§ TASK BRIEF:
Give the listing again in full, matching it character for character.

§ THE DATA:
----
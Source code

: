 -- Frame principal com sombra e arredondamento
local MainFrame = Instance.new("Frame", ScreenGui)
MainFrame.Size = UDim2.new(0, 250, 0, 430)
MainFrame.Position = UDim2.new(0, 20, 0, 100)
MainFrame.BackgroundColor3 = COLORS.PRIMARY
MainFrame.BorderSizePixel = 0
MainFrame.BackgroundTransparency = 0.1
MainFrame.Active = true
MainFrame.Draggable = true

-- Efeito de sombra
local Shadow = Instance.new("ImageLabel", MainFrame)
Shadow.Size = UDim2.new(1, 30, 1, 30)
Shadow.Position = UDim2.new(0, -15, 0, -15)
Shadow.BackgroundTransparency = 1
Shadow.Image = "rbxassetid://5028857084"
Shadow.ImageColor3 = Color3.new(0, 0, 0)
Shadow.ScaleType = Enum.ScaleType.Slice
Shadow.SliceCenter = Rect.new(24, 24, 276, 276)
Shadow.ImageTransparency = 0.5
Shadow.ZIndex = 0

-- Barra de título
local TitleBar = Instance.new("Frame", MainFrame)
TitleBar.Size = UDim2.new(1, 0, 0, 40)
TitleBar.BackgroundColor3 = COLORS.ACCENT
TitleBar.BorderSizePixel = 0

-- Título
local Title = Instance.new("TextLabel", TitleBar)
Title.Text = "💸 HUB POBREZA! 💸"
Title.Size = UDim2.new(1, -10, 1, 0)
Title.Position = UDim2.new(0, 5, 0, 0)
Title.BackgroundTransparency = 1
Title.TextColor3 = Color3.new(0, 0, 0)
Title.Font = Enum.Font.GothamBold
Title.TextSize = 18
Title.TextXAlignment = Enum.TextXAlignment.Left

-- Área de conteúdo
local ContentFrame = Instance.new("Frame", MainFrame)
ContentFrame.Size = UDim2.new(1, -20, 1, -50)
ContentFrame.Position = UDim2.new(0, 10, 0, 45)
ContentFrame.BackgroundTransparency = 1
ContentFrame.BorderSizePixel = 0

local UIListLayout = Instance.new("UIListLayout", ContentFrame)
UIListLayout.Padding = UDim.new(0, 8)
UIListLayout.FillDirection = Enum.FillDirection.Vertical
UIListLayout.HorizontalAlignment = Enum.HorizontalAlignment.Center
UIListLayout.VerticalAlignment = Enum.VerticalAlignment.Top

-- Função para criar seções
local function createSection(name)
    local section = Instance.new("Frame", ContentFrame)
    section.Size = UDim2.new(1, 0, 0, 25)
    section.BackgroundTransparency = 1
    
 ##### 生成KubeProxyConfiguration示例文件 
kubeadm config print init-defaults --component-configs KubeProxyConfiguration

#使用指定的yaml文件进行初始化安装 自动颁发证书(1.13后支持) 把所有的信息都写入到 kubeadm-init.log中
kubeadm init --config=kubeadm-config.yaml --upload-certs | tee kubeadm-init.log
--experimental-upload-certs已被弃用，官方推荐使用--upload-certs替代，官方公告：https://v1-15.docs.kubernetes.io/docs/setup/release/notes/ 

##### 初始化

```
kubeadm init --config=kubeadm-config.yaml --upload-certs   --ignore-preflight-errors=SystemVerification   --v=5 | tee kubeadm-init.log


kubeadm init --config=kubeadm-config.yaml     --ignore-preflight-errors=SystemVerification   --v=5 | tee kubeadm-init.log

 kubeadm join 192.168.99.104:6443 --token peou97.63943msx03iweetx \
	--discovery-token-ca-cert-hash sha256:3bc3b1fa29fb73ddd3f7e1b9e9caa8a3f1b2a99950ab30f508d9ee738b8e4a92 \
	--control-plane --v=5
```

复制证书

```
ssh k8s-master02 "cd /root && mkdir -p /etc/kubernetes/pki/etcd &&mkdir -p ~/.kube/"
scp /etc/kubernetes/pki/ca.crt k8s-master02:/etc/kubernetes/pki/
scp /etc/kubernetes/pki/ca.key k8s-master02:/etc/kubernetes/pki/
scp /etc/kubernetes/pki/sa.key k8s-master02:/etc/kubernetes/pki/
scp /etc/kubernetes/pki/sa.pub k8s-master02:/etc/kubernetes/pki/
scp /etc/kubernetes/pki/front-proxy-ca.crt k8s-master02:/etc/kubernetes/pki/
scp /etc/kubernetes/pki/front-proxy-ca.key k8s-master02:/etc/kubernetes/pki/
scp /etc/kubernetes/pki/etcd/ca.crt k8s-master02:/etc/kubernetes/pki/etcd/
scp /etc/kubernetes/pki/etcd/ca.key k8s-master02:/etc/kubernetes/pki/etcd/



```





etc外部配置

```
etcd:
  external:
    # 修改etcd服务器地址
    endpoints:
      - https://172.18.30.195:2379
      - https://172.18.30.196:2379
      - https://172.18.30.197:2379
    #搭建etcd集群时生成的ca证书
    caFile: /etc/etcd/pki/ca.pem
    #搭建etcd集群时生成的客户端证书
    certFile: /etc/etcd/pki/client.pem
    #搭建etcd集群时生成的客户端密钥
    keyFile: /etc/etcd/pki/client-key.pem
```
----
§ ANSWER SPACE:
Source code

: -- Frame principal com sombra e arredondamento
local MainFrame = Instance.new("Frame", ScreenGui)
MainFrame.Size = UDim2.new(0, 250, 0, 430)
MainFrame.Position = UDim2.new(0, 20, 0, 100)
MainFrame.BackgroundColor3 = COLORS.PRIMARY
MainFrame.BorderSizePixel = 0
MainFrame.BackgroundTransparency = 0.1
MainFrame.Active = true
MainFrame.Draggable = true

-- Efeito de sombra
local Shadow = Instance.new("ImageLabel", MainFrame)
Shadow.Size = UDim2.new(1, 30, 1, 30)
Shadow.Position = UDim2.new(0, -15, 0, -15)
Shadow.BackgroundTransparency = 1
Shadow.Image = "rbxassetid://5028857084"
Shadow.ImageColor3 = Color3.new(0, 0, 0)
Shadow.ScaleType = Enum.ScaleType.Slice
Shadow.SliceCenter = Rect.new(24, 24, 276, 276)
Shadow.ImageTransparency = 0.5
Shadow.ZIndex = 0

-- Barra de título
local TitleBar = Instance.new("Frame", MainFrame)
TitleBar.Size = UDim2.new(1, 0, 0, 40)
TitleBar.BackgroundColor3 = COLORS.ACCENT
TitleBar.BorderSizePixel = 0

-- Título
local Title = Instance.new("TextLabel", TitleBar)
Title.Text = "💸 HUB POBREZA! 💸"
Title.Size = UDim2.new(1, -10, 1, 0)
Title.Position = UDim2.new(0, 5, 0, 0)
Title.BackgroundTransparency = 1
Title.TextColor3 = Color3.new(0, 0, 0)
Title.Font = Enum.Font.GothamBold
Title.TextSize = 18
Title.TextXAlignment = Enum.TextXAlignment.Left

-- Área de conteúdo
local ContentFrame = Instance.new("Frame", MainFrame)
ContentFrame.Size = UDim2.new(1, -20, 1, -50)
ContentFrame.Position = UDim2.new(0, 10, 0, 45)
ContentFrame.BackgroundTransparency = 1
ContentFrame.BorderSizePixel = 0

local UIListLayout = Instance.new("UIListLayout", ContentFrame)
UIListLayout.Padding = UDim.new(0, 8)
UIListLayout.FillDirection = Enum.FillDirection.Vertical
UIListLayout.HorizontalAlignment = Enum.HorizontalAlignment.Center
UIListLayout.VerticalAlignment = Enum.VerticalAlignment.Top

-- Função para criar seções
local function createSection(name)
    local section = Instance.new("Frame", ContentFrame)
    section.Size = UDim2.new(1, 0, 0, 25)
    section.BackgroundTransparency = 1
    
 ##### 生成KubeProxyConfiguration示例文件 
kubeadm config print init-defaults --component-configs KubeProxyConfiguration

#使用指定的yaml文件进行初始化安装 自动颁发证书(1.13后支持) 把所有的信息都写入到 kubeadm-init.log中
kubeadm init --config=kubeadm-config.yaml --upload-certs | tee kubeadm-init.log
--experimental-upload-certs已被弃用，官方推荐使用--upload-certs替代，官方公告：https://v1-15.docs.kubernetes.io/docs/setup/release/notes/ 

##### 初始化

```
kubeadm init --config=kubeadm-config.yaml --upload-certs   --ignore-preflight-errors=SystemVerification   --v=5 | tee kubeadm-init.log


kubeadm init --config=kubeadm-config.yaml     --ignore-preflight-errors=SystemVerification   --v=5 | tee kubeadm-init.log

 kubeadm join 192.168.99.104:6443 --token peou97.63943msx03iweetx \
	--discovery-token-ca-cert-hash sha256:3bc3b1fa29fb73ddd3f7e1b9e9caa8a3f1b2a99950ab30f508d9ee738b8e4a92 \
	--control-plane --v=5
```

复制证书

```
ssh k8s-master02 "cd /root && mkdir -p /etc/kubernetes/pki/etcd &&mkdir -p ~/.kube/"
scp /etc/kubernetes/pki/ca.crt k8s-master02:/etc/kubernetes/pki/
scp /etc/kubernetes/pki/ca.key k8s-master02:/etc/kubernetes/pki/
scp /etc/kubernetes/pki/sa.key k8s-master02:/etc/kubernetes/pki/
scp /etc/kubernetes/pki/sa.pub k8s-master02:/etc/kubernetes/pki/
scp /etc/kubernetes/pki/front-proxy-ca.crt k8s-master02:/etc/kubernetes/pki/
scp /etc/kubernetes/pki/front-proxy-ca.key k8s-master02:/etc/kubernetes/pki/
scp /etc/kubernetes/pki/etcd/ca.crt k8s-master02:/etc/kubernetes/pki/etcd/
scp /etc/kubernetes/pki/etcd/ca.key k8s-master02:/etc/kubernetes/pki/etcd/



```





etc外部配置

```
etcd:
  external:
    # 修改etcd服务器地址
    endpoints:
      - https://172.18.30.195:2379
      - https://172.18.30.196:2379
      - https://172.18.30.197:2379
    #搭建etcd集群时生成的ca证书
    caFile: /etc/etcd/pki/ca.pem
    #搭建etcd集群时生成的客户端证书
    certFile: /etc/etcd/pki/client.pem
    #搭建etcd集群时生成的客户端密钥
    keyFile: /etc/etcd/pki/client-key.pem
```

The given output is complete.